What is expected.
Work out the count of lines in the material where the string "created" shows up, and reply with it alone.

Extracted information.
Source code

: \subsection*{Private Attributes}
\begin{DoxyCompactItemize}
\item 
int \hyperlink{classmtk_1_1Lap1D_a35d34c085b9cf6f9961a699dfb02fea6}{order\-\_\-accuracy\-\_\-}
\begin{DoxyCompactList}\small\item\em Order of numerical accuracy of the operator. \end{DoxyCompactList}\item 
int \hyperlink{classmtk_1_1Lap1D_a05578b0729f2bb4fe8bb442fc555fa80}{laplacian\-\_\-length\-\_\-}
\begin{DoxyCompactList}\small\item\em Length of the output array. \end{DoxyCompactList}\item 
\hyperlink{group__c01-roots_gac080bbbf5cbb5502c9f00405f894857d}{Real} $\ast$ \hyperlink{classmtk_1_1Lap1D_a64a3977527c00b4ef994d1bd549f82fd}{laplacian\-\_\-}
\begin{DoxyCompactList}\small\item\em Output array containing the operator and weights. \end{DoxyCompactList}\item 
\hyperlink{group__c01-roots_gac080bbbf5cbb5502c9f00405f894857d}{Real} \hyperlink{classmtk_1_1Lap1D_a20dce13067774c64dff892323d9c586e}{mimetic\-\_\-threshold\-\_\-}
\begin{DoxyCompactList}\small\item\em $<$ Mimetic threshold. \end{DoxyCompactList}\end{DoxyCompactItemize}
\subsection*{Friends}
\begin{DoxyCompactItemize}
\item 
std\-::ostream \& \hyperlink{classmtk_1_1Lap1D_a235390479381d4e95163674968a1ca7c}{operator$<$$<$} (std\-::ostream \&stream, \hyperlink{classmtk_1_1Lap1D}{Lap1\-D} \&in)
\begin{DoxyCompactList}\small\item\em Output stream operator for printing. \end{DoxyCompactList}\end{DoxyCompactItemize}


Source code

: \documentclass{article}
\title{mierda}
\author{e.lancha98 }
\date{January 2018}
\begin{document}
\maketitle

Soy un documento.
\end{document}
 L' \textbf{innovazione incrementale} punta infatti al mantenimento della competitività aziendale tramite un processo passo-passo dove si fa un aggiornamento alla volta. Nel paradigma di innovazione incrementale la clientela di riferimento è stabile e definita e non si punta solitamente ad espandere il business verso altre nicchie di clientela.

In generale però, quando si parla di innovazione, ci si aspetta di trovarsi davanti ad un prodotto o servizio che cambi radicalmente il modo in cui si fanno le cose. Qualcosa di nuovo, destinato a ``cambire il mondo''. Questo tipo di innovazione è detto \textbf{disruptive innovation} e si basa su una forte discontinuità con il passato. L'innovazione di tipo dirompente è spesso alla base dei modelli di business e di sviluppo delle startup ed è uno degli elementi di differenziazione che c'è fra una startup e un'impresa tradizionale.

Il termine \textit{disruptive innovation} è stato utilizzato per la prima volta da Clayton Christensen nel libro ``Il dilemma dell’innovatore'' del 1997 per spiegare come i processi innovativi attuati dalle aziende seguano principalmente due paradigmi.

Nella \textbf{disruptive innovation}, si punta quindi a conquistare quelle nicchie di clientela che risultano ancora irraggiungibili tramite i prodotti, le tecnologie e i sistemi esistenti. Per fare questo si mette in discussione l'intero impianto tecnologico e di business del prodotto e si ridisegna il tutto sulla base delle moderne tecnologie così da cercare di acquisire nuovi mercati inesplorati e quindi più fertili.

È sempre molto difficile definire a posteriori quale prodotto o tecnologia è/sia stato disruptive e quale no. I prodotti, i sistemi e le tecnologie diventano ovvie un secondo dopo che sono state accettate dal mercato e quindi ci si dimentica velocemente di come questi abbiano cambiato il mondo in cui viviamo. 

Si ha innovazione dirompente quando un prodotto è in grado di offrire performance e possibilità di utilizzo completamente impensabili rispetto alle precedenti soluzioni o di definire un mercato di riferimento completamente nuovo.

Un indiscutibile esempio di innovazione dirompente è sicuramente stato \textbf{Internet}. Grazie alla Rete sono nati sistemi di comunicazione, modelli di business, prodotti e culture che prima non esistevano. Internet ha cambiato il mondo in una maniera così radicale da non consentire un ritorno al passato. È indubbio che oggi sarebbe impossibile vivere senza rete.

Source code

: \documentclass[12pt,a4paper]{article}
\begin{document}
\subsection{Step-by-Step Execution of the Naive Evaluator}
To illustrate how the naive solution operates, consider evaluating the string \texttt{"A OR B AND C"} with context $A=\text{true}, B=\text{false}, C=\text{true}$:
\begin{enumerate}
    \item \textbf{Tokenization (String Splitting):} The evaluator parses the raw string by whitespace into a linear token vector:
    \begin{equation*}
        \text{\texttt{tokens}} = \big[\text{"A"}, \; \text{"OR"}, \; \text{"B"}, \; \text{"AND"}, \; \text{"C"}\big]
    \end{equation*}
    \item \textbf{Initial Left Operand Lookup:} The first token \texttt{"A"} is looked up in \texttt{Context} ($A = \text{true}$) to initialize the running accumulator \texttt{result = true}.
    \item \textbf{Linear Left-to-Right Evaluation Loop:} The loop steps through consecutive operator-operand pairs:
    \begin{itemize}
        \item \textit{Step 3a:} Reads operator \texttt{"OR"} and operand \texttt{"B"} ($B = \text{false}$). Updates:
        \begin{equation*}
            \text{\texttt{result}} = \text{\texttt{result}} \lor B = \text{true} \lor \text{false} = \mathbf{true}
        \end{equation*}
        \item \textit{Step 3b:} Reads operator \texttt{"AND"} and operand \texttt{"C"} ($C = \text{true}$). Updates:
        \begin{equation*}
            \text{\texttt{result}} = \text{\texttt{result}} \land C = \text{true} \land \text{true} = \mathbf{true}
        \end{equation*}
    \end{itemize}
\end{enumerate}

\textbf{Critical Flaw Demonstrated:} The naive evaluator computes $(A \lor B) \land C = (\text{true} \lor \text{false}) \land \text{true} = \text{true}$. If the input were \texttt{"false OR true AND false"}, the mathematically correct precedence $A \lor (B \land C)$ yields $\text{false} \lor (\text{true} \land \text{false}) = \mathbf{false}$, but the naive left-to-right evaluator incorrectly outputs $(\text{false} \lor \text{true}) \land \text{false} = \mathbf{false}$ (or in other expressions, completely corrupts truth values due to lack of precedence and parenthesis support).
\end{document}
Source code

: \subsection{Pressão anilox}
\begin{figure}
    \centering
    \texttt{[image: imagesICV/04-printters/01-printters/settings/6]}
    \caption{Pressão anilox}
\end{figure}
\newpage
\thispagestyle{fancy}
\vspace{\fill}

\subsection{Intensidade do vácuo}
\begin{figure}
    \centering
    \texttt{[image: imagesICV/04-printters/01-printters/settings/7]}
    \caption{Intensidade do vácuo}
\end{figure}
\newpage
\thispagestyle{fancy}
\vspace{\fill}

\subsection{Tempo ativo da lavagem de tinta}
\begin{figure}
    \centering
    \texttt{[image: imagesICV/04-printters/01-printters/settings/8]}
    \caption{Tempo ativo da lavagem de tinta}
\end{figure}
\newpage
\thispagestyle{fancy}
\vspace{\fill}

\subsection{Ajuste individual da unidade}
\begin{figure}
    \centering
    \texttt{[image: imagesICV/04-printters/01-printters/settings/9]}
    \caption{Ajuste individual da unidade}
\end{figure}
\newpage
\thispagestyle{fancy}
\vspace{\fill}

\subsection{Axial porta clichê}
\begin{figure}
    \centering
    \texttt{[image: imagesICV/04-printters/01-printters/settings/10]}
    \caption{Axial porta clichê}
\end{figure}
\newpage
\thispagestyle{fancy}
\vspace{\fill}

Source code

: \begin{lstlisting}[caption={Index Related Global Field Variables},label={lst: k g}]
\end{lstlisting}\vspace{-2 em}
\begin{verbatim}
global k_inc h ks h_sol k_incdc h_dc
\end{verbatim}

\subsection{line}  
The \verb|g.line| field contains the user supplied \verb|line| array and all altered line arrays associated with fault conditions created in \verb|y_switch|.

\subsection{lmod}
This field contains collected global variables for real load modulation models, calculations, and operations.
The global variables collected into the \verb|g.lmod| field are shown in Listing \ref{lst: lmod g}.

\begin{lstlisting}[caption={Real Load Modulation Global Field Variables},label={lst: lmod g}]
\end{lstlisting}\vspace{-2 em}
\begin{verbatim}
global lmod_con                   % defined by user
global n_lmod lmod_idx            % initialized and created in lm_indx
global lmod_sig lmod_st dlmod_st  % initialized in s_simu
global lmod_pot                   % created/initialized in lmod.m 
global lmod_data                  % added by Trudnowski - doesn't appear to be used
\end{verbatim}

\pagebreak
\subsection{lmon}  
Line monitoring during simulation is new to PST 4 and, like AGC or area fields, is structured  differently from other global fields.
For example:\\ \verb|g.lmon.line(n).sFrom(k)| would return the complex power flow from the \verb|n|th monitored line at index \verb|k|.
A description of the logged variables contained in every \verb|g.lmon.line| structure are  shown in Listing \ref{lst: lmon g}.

Exercise response.
3